In this framework, filter banks work as a set of weights on a spectrum vector x_{t} as Eq. 6. Each w_{k} is a filter with positive values and a bounded range.

In this paper, we consider two types of constraints on filter banks.

Shape constraint: in this case, the amplitude of filter’s frequency response is constrained to be a special shape, and only the frequency center, bandwidth, and gain of the filter remain to be trained. The gaussian shape has been investigated in [16, 30]. We will focus on the piecewise differentiable situation such as the triangular shape.

Positive constraint: when all the weights of filters are independent but only constrained to be positive, more complicated filter banks can be learned. Exponential functions such as exp [28] and sigmoid [29] have been used together with a bandwidth constraint for the filters. We investigate two new positive constraints ReLU and square, and discuss their performances associated with the bandwidth constraint.

Shape constraints of discriminative frequency filter banks

Triangular filters are commonly used to compute Mel-scale filter bank features in many audio applications such as speech recognition. However, when we use a triangular shape described in Eq. 4 to restrict the discriminative frequency filter banks in Fig. 2, the backward propagation process is blocked because of the discontinuous point in the triangular shape.

Instead of using the piecewise continuous form of a triangular shape, we decompose it into piecewise continuous step functions and linear functions as Fig. 3a. We define the piecewise step function as Eq. 7. Then, a mathematical representation of the decomposition can be shown as Eq. 8. α_{n} is the gain parameter, c_{n}, s_{n}, and mel in this formula have been defined in Eq. 4.

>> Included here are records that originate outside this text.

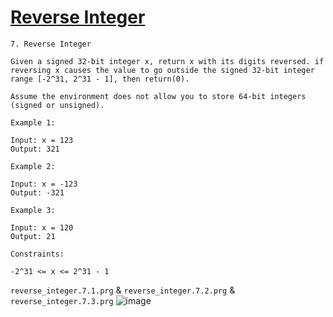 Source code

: # [Reverse Integer](https://leetcode.com/problems/reverse-integer/description/)

    7. Reverse Integer

    Given a signed 32-bit integer x, return x with its digits reversed. if reversing x causes the value to go outside the signed 32-bit integer range [-2^31, 2^31 - 1], then return(0).

    Assume the environment does not allow you to store 64-bit integers (signed or unsigned).

    Example 1:

    Input: x = 123
    Output: 321

    Example 2:

    Input: x = -123
    Output: -321

    Example 3:

    Input: x = 120
    Output: 21

    Constraints:

    -2^31 <= x <= 2^31 - 1

`reverse_integer.7.1.prg` & `reverse_integer.7.2.prg` & `reverse_integer.7.3.prg`
![image](https://github.com/user-attachments/assets/89536215-0ee6-4b12-91c3-7b061b620e55)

We use a sigmoid function \({\text {sig}}(x,x_{0})=\frac {1}{1+e^{-r_{0}(x-x_{0})}}\) to approximate the step function and get an approximate triangular decomposition as Eq. 9. In this formula, r_{0} represents the steep rate of the sigmoid function. Figure 3b is an example when r_{0} is 10.

The trainable parameters in Eq. 9 are the frequency center c_{n}, bandwidth s_{n}, and gain α_{n}. The goal of the training procedure is to minimize some objective loss ε. The derivative of an objective loss given trainable parameters can be calculated by back-propagating error gradients.

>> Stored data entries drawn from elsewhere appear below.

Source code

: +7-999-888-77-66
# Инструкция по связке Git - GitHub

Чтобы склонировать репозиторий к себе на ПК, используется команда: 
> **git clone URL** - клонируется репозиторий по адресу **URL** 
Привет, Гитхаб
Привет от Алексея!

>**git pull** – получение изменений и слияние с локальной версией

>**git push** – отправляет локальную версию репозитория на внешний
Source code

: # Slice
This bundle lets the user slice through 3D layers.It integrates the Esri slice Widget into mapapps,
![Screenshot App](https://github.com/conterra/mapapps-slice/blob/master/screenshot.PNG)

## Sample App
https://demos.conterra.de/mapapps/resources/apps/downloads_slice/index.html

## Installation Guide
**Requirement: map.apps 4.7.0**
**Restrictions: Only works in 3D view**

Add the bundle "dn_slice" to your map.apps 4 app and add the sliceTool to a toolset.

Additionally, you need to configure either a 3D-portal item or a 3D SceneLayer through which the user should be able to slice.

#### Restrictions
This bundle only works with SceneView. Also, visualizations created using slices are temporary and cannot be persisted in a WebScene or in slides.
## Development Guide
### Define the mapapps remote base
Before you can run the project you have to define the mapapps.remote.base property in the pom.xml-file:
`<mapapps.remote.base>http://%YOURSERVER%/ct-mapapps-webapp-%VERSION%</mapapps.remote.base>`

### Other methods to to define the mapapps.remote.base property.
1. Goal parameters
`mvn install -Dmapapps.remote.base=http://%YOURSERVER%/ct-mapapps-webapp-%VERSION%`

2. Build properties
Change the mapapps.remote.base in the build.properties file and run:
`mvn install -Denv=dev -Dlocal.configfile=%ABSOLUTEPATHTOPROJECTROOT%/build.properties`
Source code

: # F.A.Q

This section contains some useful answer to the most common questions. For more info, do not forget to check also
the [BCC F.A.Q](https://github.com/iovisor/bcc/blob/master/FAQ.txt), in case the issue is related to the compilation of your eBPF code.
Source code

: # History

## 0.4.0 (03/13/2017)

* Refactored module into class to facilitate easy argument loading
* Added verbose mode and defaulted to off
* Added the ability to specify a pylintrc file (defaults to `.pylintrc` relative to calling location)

Positive constraint of discriminative frequency filter banks

Another selection of discriminative frequency filter banks is a set of independent weights W={w_{1},w_{2},...,w_{m}}. The only constraint is that these weights should be positive to keep their physical meaning of the filters. There are a couple of options to keep them positive:

Exponent: for every parameter w_{ij}, we make it positive by transform it to v_{ij}=exp(w_{ij})[28]. If w_{ij}∼N(μ,σ), v_{ij} satisfies the log-normal distribution, where the mean of v_{ij} is \(e^{\mu +\frac {\sigma ^{2}}{2}}\) and the variance of v_{ij} is \(\left (e^{\sigma ^{2}}-1\right)e^{2\mu +\sigma ^{2}}\).

Sigmoid: for every parameter w_{ij}, we use the sigmoid function \(v_{ij}=\frac {1}{1+{\text {exp}}(-w_{ij})} \)[29] to ensure the parameters positive. If w_{ij}∼N(μ,σ), v_{ij} satisfies a logit-normal distribution, where the moments of v_{ij} is not analytical, but the numerical calculating results have been discussed in [43].

ReLU: for every parameter w_{ij}, we simply make v_{ij}=0, when w_{ij}<0 and v_{ij}=w_{ij}, when w_{ij}≥0. This will lead to a folded normal distribution. When w_{ij}∼N(μ,σ), the mean of v_{ij} is \(\sigma \sqrt {\frac {2}{\pi }}e^{-\frac {\mu ^{2}}{2\sigma ^{2}}}\) and the variance of v_{ij} is μ^{2}+σ^{2}−[mean(v_{ij})]^{2}.

Square: the last option to make the parameters positive is that \(v_{ij}=w_{ij}^{2}\). Then, v_{ij} is a variable satisfying a chi-squared distribution. The mean of v_{ij} is σ^{2}(1+μ^{2}), and the variance of v_{ij} is σ^{4}(2+4μ^{2}).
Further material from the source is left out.